As that conversation grew more animated, the guests nearest them quieted. Then, the guests near those guests, and soon the entire hall was listening to the increasingly heated conversation.

"When will you learn?" Aunt Druella demanded in a harried near-whisper. It was a testament to the guests' interest that Sirius could hear her at that volume. Andromeda stood tall against her mother's quiet frustration, that same blank expression carefully draped over her face. "You cannot just-"

"And yet I can, Mother," said Andromeda, coldly cutting her mother off.

"What about your responsibilities - your station do you not understand?" The question came from Uncle Cygnus, one of his two living uncles and possibly Sirius's least favorite relative besides Bellatrix. He was even worse than Sirius's own mother.

"Just because I don't care, doesn't mean I don't understand." From his spot at Narcissa's side, Sirius felt his jaw drop. She was mad! His expression of surprise was mirrored on the guests around him.

"You don't care about your own family?" Aunt Druella asked, and it sounded like her heart was breaking. Sirius wondered how much of it was acting.

"I do care about you," Andromeda said, the mask finally cracking a little as she grasped her mother's hands. "I just don't give a damn about my station." She practically spat out the word.

"Your station is a part of your being in this family. You have responsibilities, whether you like it or not," Uncle Cygnus said roughly.

"I care very much about this family," Andromeda said. She steeled herself, then said quickly and in one breath: "I'm going to marry Ted Tonks. He's a Muggle-born."

Gasps from the crowd, from Andromeda's parents - later in life, Sirius had realized that Narcissa didn't seem very surprised by any of this.

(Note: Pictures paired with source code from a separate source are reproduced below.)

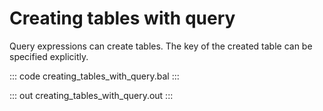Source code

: # Creating tables with query

Query expressions can create tables. The key of the created table can be specified explicitly.

::: code creating_tables_with_query.bal :::

::: out creating_tables_with_query.out :::
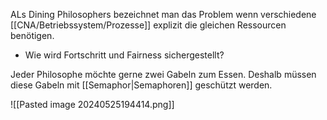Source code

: ALs Dining Philosophers bezeichnet man das Problem wenn verschiedene [[CNA/Betriebssystem/Prozesse]] explizit die gleichen Ressourcen benötigen. 
- Wie wird Fortschritt und Fairness sichergestellt?

Jeder Philosophe möchte gerne zwei Gabeln zum Essen. Deshalb müssen diese Gabeln mit [[Semaphor|Semaphoren]] geschützt werden. 

![[Pasted image 20240525194414.png]]

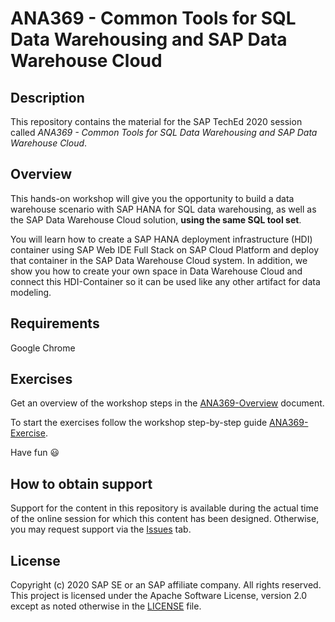 # ANA369 - Common Tools for SQL Data Warehousing and SAP Data Warehouse Cloud

## Description

This repository contains the material for the SAP TechEd 2020 session called *ANA369 - Common Tools for SQL Data Warehousing and SAP Data Warehouse Cloud*.  

## Overview

This hands-on workshop will give you the opportunity to build a data warehouse scenario with SAP HANA for SQL data warehousing, as well as the SAP Data Warehouse Cloud solution, **using the same SQL tool set**. 

You will learn how to create a SAP HANA deployment infrastructure (HDI) container using SAP Web IDE Full Stack on SAP Cloud Platform and deploy that container in the SAP Data Warehouse Cloud system. In addition, we show you how to create your own space in Data Warehouse Cloud and connect this HDI-Container so it can be used like any other artifact for data modeling.

## Requirements

Google Chrome

## Exercises

Get an overview of the workshop steps in the [ANA369-Overview](exercises/ANA369_Overview.pdf) document.

To start the exercises follow the workshop step-by-step guide [ANA369-Exercise](exercises/ANA369_Excercise.pdf).
    
Have fun :smiley:

## How to obtain support

Support for the content in this repository is available during the actual time of the online session for which this content has been designed. Otherwise, you may request support via the [Issues](../../issues) tab.

## License
Copyright (c) 2020 SAP SE or an SAP affiliate company. All rights reserved. This project is licensed under the Apache Software License, version 2.0 except as noted otherwise in the [LICENSE](LICENSES/Apache-2.0.txt) file.

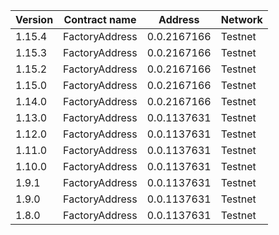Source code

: | Version | Contract name  | Address      | Network    | 
|---------|----------------|--------------|------------|
| 1.15.4  | FactoryAddress | 0.0.2167166  | Testnet    |
| 1.15.3  | FactoryAddress | 0.0.2167166  | Testnet    |
| 1.15.2  | FactoryAddress | 0.0.2167166  | Testnet    |
| 1.15.0  | FactoryAddress | 0.0.2167166  | Testnet    |
| 1.14.0  | FactoryAddress | 0.0.2167166  | Testnet    |
| 1.13.0  | FactoryAddress | 0.0.1137631  | Testnet    |
| 1.12.0  | FactoryAddress | 0.0.1137631  | Testnet    |
| 1.11.0  | FactoryAddress | 0.0.1137631  | Testnet    |
| 1.10.0  | FactoryAddress | 0.0.1137631  | Testnet    |
| 1.9.1   | FactoryAddress | 0.0.1137631  | Testnet    |
| 1.9.0   | FactoryAddress | 0.0.1137631  | Testnet    |
| 1.8.0   | FactoryAddress | 0.0.1137631  | Testnet    |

"You are very important to me," Andromeda soldiered on, "and so is your approval. Ted is also very important to me. We've been seeing each other for three years, and I want to marry him. Please don't make me choose."

"You must," Aunt Druella said, her voice cracking.

While Druella seemed hesitant to force her daughter to choose, her father had no such concern. "No daughter of mine is going to marry a Mudblood." He emphasized the word as if reminding her of its necessity.

Even from this far away, Sirius could see that Andromeda was beginning to cry. "These are modern times," she said. Although her body shook slightly, her voice did not. "I will marry him."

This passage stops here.